4.9 GiB / (8000 * 8000 * 1 chan) ≈ 76 B/pix/chan
The MS row count (nrows) contributes negligibly — visibilities are processed in row chunks that occupy a few MB, dwarfed by the multi-GiB image grids. It is included only as a minor additive term.
- pclean.utils.memory_estimate.BYTES_PER_PIXEL_STANDARD: float = 76.0¶
Bytes per pixel per channel for the standard gridder (Stokes I, hogbom).
- pclean.utils.memory_estimate.WORKER_BASE_OVERHEAD_GIB: float = 0.7¶
Python + Dask worker process baseline overhead (GiB).
- pclean.utils.memory_estimate.estimate_worker_memory_gib(imsize, nchan_per_task=1, gridder='standard', deconvolver='hogbom', nterms=1, nfields=1)[source]¶
Estimate peak RAM (GiB) consumed by a single worker.
- Parameters:
imsize (Sequence[int] | int) – Image dimensions in pixels. A scalar is treated as a square.
nchan_per_task (int) – Number of channels each worker images (
cube_chunksize).gridder (str) – Gridder name (
standard,mosaic,wproject, etc.).deconvolver (str) – Deconvolver name.
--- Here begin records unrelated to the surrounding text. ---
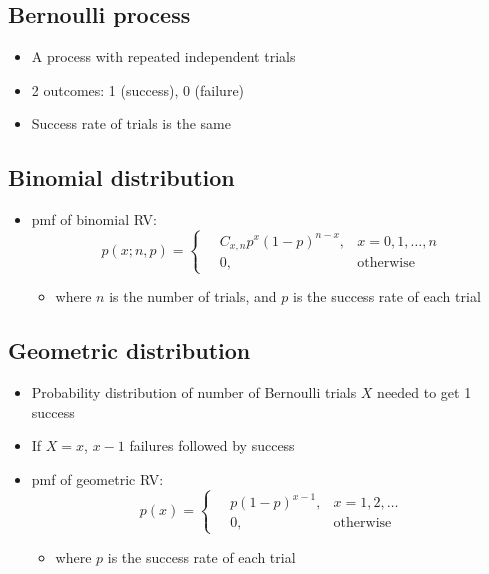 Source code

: \documentclass[a4paper]{article}
\begin{document}
\subsection{Bernoulli process}
\begin{itemize}
    \item A process with repeated independent trials
    \item 2 outcomes: 1 (success), 0 (failure)
    \item Success rate of trials is the same
\end{itemize}
\subsection{Binomial distribution}
\begin{itemize}
    \item pmf of binomial RV:
    $$p(x;n,p) = \begin{cases}
    \quad C_{x, n}p^{x}(1-p)^{n-x},&\mbox{}x = 0, 1, \ldots, n\\
    \quad 0, &\mbox{otherwise}
    \end{cases}
    $$
    \begin{itemize}[label=$\circ$]
        \item where $n$ is the number of trials, and $p$ is the success rate of each trial
    \end{itemize}
\end{itemize}
\subsection{Geometric distribution}
\begin{itemize}
    \item Probability distribution of number of Bernoulli trials $X$ needed to get 1 success
    \item If $X = x$, $x-1$ failures followed by success
    \item pmf of geometric RV:
    $$p(x) = \begin{cases}
    \quad p(1-p)^{x-1},&\mbox{}x = 1, 2, \ldots\\
    \quad 0, &\mbox{otherwise}
    \end{cases}
    $$
    \begin{itemize}[label=$\circ$]
        \item where $p$ is the success rate of each trial
    \end{itemize}
\end{itemize}
\end{document}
mtmfstriggers the nterms multiplier.nterms (int) – Number of Taylor terms (only relevant for
mtmfs).nfields (int) – Number of mosaic pointings (used to scale mosaic overhead).
- Returns:
Estimated peak memory in GiB.
- Return type:
Examples:
>>> estimate_worker_memory_gib(imsize=8000, nchan_per_task=1) 5.22... >>> estimate_worker_memory_gib(imsize=[1280, 1024], gridder='mosaic', ... deconvolver='mtmfs', nterms=2) 5.08...
- pclean.utils.memory_estimate.estimate_peak_ram_gib(nworkers, imsize, nchan_per_task=1, gridder='standard', deconvolver='hogbom', nterms=1, nfields=1)[source]¶
Estimate peak system RAM (GiB) for nworkers concurrent tasks.
- Parameters:
nworkers (int) – Number of concurrent Dask workers.
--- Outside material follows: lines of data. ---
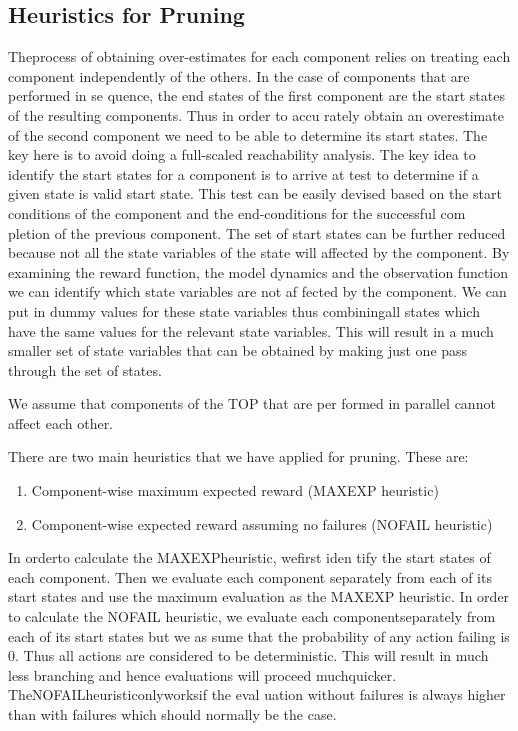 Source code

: \documentclass{IEEEtran}
\begin{document}
\subsection{\textbf{Heuristics for Pruning}}
Theprocess of obtaining over-estimates for each component
 relies on treating each component independently of the others. In the case of components that are performed in se
quence, the end states of the first component are the start
 states of the resulting components. Thus in order to accu
rately obtain an overestimate of the second component we
 need to be able to determine its start states. The key here is
 to avoid doing a full-scaled reachability analysis. The key
 idea to identify the start states for a component is to arrive at
 test to determine if a given state is valid start state. This test
 can be easily devised based on the start conditions of the
 component and the end-conditions for the successful com
pletion of the previous component. The set of start states
 can be further reduced because not all the state variables of
 the state will affected by the component. By examining the
 reward function, the model dynamics and the observation
 function we can identify which state variables are not af
fected by the component. We can put in dummy values for
 these state variables thus combiningall states which have the
 same values for the relevant state variables. This will result
 in a much smaller set of state variables that can be obtained
 by making just one pass through the set of states.

  We assume that components of the TOP that are per
formed in parallel cannot affect each other.

There are two main heuristics that we have applied for
 pruning. These are:
 \begin{enumerate}
     \item Component-wise maximum expected reward (MAXEXP heuristic)
     \item Component-wise expected reward assuming no failures
 (NOFAIL heuristic)
 \end{enumerate}

  In orderto calculate the MAXEXPheuristic, wefirst iden
tify the start states of each component. Then we evaluate
 each component separately from each of its start states and
 use the maximum evaluation as the MAXEXP heuristic. In
 order to calculate the NOFAIL heuristic, we evaluate each
 componentseparately from each of its start states but we as
sume that the probability of any action failing is 0. Thus all
 actions are considered to be deterministic. This will result
 in much less branching and hence evaluations will proceed
 muchquicker. TheNOFAILheuristiconlyworksif the eval
uation without failures is always higher than with failures
 which should normally be the case.
\end{document}
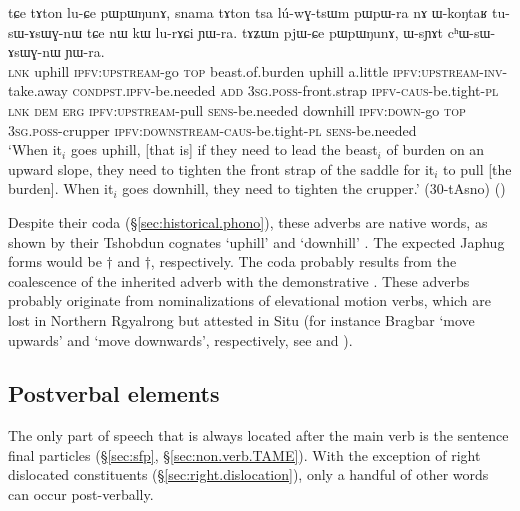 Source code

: \begin{exe}
\ex \label{ex:tAton.tAZWn}
\gll tɕe tɤton lu-ɕe pɯpɯŋunɤ, snama tɤton tsa lú-wɣ-tsɯm pɯ\redp{}pɯ-ra nɤ ɯ-koŋtaʁ tu-sɯ-ɤsɯɣ-nɯ tɕe nɯ kɯ lu-rɤɕi ɲɯ-ra.  tɤʑɯn pjɯ-ɕe pɯpɯŋunɤ, ɯ-sɲɤt cʰɯ-sɯ-ɤsɯɣ-nɯ ɲɯ-ra. \\
\textsc{lnk} uphill \textsc{ipfv}:\textsc{upstream}-go \textsc{top} beast.of.burden uphill a.little \textsc{ipfv}:\textsc{upstream}-\textsc{inv}-take.away \textsc{cond}\redp{}\textsc{pst}.\textsc{ipfv}-be.needed \textsc{add} \textsc{3sg}.\textsc{poss}-front.strap \textsc{ipfv}-\textsc{caus}-be.tight-\textsc{pl} \textsc{lnk} \textsc{dem} \textsc{erg} \textsc{ipfv}:\textsc{upstream}-pull \textsc{sens}-be.needed downhill \textsc{ipfv}:\textsc{down}-go \textsc{top} \textsc{3sg}.\textsc{poss}-crupper \textsc{ipfv}:\textsc{downstream}-\textsc{caus}-be.tight-\textsc{pl} \textsc{sens}-be.needed \\
\glt `When it$_i$ goes uphill, [that is] if they need to lead the beast$_i$ of burden on an upward slope, they need to tighten the front strap of the saddle for it$_i$ to pull [the burden]. When it$_i$ goes downhill, they need to tighten the crupper.'  (30-tAsno)
()
\end{exe}

Despite their  coda (§\ref{sec:historical.phono}), these adverbs are native words, as shown by their Tshobdun cognates  `uphill' and  `downhill' \citep[123--4]{jackson19tshobdun}. The expected Japhug forms would be $\dagger$ and $\dagger$, respectively. The coda  probably results from the coalescence of the inherited adverb with the demonstrative . These adverbs probably originate from nominalizations of elevational motion verbs, which are lost in Northern Rgyalrong but attested in Situ (for instance Bragbar  `move upwards' and
 `move downwards', respectively, see \citealt[§9.1]{zhangshuya20these} and \citealt{linyj17space}).

\subsection{Postverbal elements} \label{sec:postverbal.adv}
The only part of speech that is always located after the main verb is the sentence final particles (§\ref{sec:sfp}, §\ref{sec:non.verb.TAME}). With the exception of right dislocated constituents (§\ref{sec:right.dislocation}), only a handful of other words can occur post-verbally.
imsize (Sequence[int] | int) – Forwarded to
estimate_worker_memory_gib().nchan_per_task (int) – Forwarded to
estimate_worker_memory_gib().gridder (str) – Forwarded to
estimate_worker_memory_gib().deconvolver (str) – Forwarded to
estimate_worker_memory_gib().nterms (int) – Forwarded to
estimate_worker_memory_gib().nfields (int) – Forwarded to
estimate_worker_memory_gib().
- Returns:
Estimated total peak RAM in GiB.
- Return type:
- pclean.utils.memory_estimate.recommend_nworkers(available_ram_gib=None, imsize=4096, nchan_per_task=1, gridder='standard', deconvolver='hogbom', nterms=1, nfields=1, ram_safety_factor=0.85)[source]¶
Suggest the maximum number of workers that fit in available RAM.
- Parameters:
available_ram_gib (float | None) – Total system RAM in GiB.
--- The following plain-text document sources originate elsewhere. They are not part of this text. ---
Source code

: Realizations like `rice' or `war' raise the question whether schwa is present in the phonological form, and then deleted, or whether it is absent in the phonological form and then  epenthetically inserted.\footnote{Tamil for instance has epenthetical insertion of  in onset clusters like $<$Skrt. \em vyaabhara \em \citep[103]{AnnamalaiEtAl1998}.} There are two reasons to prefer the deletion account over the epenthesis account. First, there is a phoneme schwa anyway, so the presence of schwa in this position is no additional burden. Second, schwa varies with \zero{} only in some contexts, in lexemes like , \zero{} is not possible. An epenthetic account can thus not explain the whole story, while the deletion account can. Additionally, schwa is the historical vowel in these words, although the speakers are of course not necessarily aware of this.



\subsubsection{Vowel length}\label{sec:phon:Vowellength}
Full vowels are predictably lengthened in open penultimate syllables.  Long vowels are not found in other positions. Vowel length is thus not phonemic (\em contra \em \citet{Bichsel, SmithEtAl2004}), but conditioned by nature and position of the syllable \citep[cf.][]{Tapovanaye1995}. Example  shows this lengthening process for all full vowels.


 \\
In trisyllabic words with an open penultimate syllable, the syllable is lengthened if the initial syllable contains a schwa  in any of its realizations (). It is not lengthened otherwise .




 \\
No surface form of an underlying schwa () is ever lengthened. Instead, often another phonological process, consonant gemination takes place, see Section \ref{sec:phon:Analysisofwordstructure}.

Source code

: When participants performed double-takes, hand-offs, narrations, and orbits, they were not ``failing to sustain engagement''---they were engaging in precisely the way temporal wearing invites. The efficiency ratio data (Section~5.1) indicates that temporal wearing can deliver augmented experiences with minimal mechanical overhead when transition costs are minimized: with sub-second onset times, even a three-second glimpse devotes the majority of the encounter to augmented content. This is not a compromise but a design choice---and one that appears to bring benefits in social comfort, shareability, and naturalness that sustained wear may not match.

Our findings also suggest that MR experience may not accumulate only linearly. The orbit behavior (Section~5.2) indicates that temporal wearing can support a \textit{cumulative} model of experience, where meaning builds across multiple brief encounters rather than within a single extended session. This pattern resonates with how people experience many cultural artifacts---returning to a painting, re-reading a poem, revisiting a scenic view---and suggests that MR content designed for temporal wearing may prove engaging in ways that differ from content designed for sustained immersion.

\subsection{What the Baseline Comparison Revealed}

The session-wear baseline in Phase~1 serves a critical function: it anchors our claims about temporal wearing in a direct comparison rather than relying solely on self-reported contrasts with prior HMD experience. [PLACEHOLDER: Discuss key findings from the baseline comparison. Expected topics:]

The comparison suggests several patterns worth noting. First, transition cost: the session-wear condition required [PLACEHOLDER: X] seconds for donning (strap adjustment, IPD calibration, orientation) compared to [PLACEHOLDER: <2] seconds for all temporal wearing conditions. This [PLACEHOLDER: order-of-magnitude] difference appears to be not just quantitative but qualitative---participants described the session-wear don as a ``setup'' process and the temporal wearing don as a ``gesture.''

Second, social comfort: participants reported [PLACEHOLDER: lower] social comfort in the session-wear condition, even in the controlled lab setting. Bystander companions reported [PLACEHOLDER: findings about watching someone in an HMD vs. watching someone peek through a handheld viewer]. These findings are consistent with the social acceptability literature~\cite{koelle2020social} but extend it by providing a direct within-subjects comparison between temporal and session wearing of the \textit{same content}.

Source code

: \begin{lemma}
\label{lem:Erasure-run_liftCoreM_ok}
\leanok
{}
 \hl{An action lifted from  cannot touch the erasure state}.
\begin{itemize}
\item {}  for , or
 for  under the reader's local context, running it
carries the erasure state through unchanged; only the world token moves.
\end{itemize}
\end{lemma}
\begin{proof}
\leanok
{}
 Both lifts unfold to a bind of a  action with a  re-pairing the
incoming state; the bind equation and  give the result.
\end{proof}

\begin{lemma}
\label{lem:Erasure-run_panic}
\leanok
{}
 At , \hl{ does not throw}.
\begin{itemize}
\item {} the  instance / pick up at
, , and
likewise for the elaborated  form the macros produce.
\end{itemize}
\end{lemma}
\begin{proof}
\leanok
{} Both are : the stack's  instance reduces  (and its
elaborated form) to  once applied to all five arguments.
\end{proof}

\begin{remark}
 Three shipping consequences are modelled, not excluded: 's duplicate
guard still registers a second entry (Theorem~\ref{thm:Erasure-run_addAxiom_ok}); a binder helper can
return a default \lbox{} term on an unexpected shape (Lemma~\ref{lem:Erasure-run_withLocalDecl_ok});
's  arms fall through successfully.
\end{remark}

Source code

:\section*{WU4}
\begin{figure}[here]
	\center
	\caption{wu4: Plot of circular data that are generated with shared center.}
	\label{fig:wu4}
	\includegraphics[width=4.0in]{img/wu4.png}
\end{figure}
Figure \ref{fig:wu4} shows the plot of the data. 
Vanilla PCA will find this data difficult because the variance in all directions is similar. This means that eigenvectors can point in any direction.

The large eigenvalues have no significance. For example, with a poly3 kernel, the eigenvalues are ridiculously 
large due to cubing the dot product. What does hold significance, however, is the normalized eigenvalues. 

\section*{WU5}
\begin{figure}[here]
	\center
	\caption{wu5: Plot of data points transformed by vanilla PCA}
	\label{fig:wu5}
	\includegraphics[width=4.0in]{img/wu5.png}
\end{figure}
Nonereads from the OS.imsize (Sequence[int] | int) – Forwarded to
estimate_worker_memory_gib().nchan_per_task (int) – Forwarded to
estimate_worker_memory_gib().gridder (str) – Forwarded to
estimate_worker_memory_gib().deconvolver (str) – Forwarded to
estimate_worker_memory_gib().nterms (int) – Forwarded to
estimate_worker_memory_gib().nfields (int) – Forwarded to
estimate_worker_memory_gib().ram_safety_factor (float) – Fraction of available RAM to target (default 0.85 = 85%).
- Returns:
Recommended number of workers (at least 1).
- Return type:
Partitioning¶
Data and image partitioning utilities.
Uses casatools.synthesisutils to divide data for continuum
(row-based) and cube (frequency-based) parallelism, and also
provides pure-Python fallback partitioners.
- pclean.utils.partition.partition_continuum(config, nparts)[source]¶
Partition data by visibility rows for parallel continuum imaging.
Uses
synthesisutils.contdatapartition()to split each MS across nparts workers. Each returned dict is a CASA-native parameter bundle with selection narrowed to its row chunk and a unique partial image name.- Parameters:
config (PcleanConfig) – Full imaging configuration.
nparts (int) – Number of partitions.
- Returns:
One CASA-native bundle (dict) per worker.
- Return type:
- pclean.utils.partition.partition_cube(config, nparts)[source]¶
Partition the output cube by frequency channels for parallel cube imaging.
Uses
synthesisutils.cubedataimagepartition()when possible, falling back to an even-split heuristic.- Parameters:
config (PcleanConfig) – Full imaging configuration.
nparts (int) – Number of partitions.
- Returns:
One
PcleanConfigper worker, covering a non-overlapping range of output channels.- Return type:
Image Concatenation¶
Image concatenation utilities.
After parallel cube imaging each worker produces a sub-cube. This
module concatenates them into the final output cube, mirroring the
ia.imageconcat() call used in CASA’s parallel cube imager.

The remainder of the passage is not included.